Só com o SNS se garante o direito à Saúde

É preciso inverter o rumo de degradação do Serviço Nacional de Saúde, «recuperando o sentido democrático, universal e solidário da sua matriz original», apelou Jerónimo de Sousa na tribuna pública realizada no dia 1 em Algueirão-Mem Martins, no concelho de Sintra.

A prioridade do SNS é a protecção da Saúde; a dos privados é o lucro

Nesta tribuna, inserida numa acção mais global que o PCP levou a cabo nas semanas anteriores (ver caixa), estiveram em destaque as principais carências que afectam o Serviço Nacional de Saúde, a denúncia dos interesses que se escondem por detrás do continuado desinvestimento e as propostas para inverter a tendência de degradação e dotar o SNS dos meios necessários para que cumpra o seu papel de único instrumento capaz de garantir a todos, sem excepção, o direito à saúde, hoje e no futuro.

A resposta à epidemia de COVID-19, aliás, demonstrou-o cabalmente: enquanto o SNS travava um combate sem tréguas contra o novo coronavírus, os grupos privados fechavam portas ou reduziam a actividade. Reforçar as unidades do serviço público de Saúde, a todos os níveis, é uma questão fundamental, pela qual o PCP se bate desde sempre.

Como afirmou Jerónimo de Sousa, a persistência da epidemia «coloca a necessidade de respostas urgentes aos problemas» do SNS, como de muitos outros sectores.
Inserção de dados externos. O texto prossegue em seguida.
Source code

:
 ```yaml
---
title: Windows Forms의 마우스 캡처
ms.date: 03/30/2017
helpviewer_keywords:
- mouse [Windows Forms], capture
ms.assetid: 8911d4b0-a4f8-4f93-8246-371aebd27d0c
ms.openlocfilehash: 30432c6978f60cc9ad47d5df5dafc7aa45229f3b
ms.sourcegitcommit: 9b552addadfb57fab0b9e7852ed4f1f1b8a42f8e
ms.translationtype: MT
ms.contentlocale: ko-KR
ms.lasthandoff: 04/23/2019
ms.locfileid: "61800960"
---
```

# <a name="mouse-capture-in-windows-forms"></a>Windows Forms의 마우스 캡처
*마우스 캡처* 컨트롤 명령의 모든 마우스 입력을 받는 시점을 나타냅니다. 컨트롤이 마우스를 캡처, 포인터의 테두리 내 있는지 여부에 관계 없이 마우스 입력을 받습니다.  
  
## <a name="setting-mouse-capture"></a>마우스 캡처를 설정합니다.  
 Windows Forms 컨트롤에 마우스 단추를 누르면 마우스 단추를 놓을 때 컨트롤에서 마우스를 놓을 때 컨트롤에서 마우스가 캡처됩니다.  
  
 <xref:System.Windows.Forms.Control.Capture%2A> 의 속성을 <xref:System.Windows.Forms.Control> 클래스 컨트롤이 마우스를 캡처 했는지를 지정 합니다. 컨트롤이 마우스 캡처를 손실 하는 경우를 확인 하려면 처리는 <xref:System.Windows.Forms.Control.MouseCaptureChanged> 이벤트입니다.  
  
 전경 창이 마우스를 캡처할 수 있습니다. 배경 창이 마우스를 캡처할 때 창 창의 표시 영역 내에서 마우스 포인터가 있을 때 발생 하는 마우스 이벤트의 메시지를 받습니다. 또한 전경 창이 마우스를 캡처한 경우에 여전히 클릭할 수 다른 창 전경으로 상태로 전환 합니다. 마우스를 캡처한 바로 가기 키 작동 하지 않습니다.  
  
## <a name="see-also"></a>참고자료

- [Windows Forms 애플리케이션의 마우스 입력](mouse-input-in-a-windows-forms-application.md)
Mas esta resposta não pode assentar na adopção de medidas restritivas, mas na criação de condições para dinamizar as actividades económica, social, cultural e desportiva.

As medidas a tomar, realçou ainda o Secretário-geral do Partido, «não podem estar dependentes apenas de critérios epidemiológicos, em que as oscilações em relação ao número de incidências determinam o confinamento, o desconfinamento e o volta a confinar, numa sucessão de opções erradas que estão a criar grandes dificuldades nos planos económico e social»: no dia em que se realizou a tribuna pública, estavam internadas nas unidades do SNS de todo o País 509 pessoas com COVID-19, das quais 113 em Unidades de Cuidados Intensivos (UCI); a 6 de Fevereiro, por exemplo, os internamentos ascendiam a 6428, dos quais 865 em UCI – um valor 12 vezes superior ao actualmente registado.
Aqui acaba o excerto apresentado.